Porque escrever à mão ainda é importante na era digital
Desde melhorar o foco a fortalecer as vias cognitivas, escrever à mão proporciona benefícios neurológicos que a tecnologia moderna não consegue substituir. Estudos mostram que escrever à mão ativa diversas regiões do cérebro, melhorando a capacidade de retenção da memória e a função cognitiva.
Pense na última vez que tomou nota de alguns apontamentos ou fez uma lista de supermercado. O mais provável é que não tenha sido com papel e caneta. Ao longo da última década, os teclados e os ecrãs têm substituído silenciosamente a escrita nas nossas rotinas quotidianas, desde as salas de aula às reuniões de trabalho. Algumas escolas do mundo até já pararam de ensinar escrita cursiva.
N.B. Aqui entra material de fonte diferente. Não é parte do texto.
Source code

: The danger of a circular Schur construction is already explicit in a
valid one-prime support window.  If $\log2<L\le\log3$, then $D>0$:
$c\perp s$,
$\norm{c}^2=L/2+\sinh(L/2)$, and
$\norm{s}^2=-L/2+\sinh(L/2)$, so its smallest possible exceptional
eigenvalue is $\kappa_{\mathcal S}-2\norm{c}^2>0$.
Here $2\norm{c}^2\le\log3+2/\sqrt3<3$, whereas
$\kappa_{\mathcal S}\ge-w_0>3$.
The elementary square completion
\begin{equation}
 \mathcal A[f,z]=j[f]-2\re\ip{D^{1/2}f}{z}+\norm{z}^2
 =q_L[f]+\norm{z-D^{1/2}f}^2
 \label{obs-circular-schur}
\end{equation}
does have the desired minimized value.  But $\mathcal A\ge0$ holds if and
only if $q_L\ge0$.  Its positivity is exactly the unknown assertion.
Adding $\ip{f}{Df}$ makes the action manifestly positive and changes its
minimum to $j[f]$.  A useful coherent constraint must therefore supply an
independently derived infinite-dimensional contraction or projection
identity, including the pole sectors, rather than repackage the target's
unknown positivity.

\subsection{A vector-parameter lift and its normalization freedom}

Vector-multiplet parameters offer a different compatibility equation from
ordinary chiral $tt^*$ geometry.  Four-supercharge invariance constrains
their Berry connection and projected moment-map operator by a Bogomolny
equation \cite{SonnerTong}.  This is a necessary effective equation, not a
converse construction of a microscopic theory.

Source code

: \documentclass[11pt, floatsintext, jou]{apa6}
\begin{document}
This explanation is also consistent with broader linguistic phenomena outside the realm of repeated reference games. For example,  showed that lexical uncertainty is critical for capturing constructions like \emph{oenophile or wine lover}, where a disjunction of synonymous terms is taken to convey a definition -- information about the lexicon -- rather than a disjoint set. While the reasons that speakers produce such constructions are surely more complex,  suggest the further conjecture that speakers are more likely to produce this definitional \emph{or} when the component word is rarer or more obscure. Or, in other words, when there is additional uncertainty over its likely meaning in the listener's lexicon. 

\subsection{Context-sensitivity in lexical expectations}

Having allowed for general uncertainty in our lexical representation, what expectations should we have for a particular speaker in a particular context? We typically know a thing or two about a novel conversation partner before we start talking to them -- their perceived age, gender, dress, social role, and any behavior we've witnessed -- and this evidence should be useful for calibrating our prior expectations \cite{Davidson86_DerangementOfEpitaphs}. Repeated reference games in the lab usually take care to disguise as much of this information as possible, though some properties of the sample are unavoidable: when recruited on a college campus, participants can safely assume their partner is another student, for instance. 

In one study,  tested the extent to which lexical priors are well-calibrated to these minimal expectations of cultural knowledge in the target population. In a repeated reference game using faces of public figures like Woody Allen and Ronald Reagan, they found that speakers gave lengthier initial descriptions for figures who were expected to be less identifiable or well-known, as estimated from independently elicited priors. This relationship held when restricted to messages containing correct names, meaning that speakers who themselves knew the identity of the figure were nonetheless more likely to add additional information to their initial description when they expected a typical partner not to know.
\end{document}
Contudo, vários estudos mostram que escrever à mão oferece benefícios cognitivos que as ferramentas digitais não conseguem substituir. “Em termos estatísticos, a maioria dos estudos sobre a relação entre a escrita e a memória [incluindo estudos realizados no Japão, na Noruega e nos EUA] mostram que as pessoas se lembram melhor das coisas que escreveram à mão do que num computador”, diz Naomi Susan Baron, professora emérita de linguística na American University in Washington D.C. e autora de Who Wrote This? How AI and the Lure of Efficiency Threaten Human Writing.
Melhorando a capacidade de retenção da memória e os resultados da aprendizagem, a arte da escrita pode ter um impacto significativo na forma como absorvemos e retemos a informação.
Quais os benefícios da escrita
As vantagens de escrever à mão podem ser parcialmente atribuídas à participação de vários sentidos no processo da escrita.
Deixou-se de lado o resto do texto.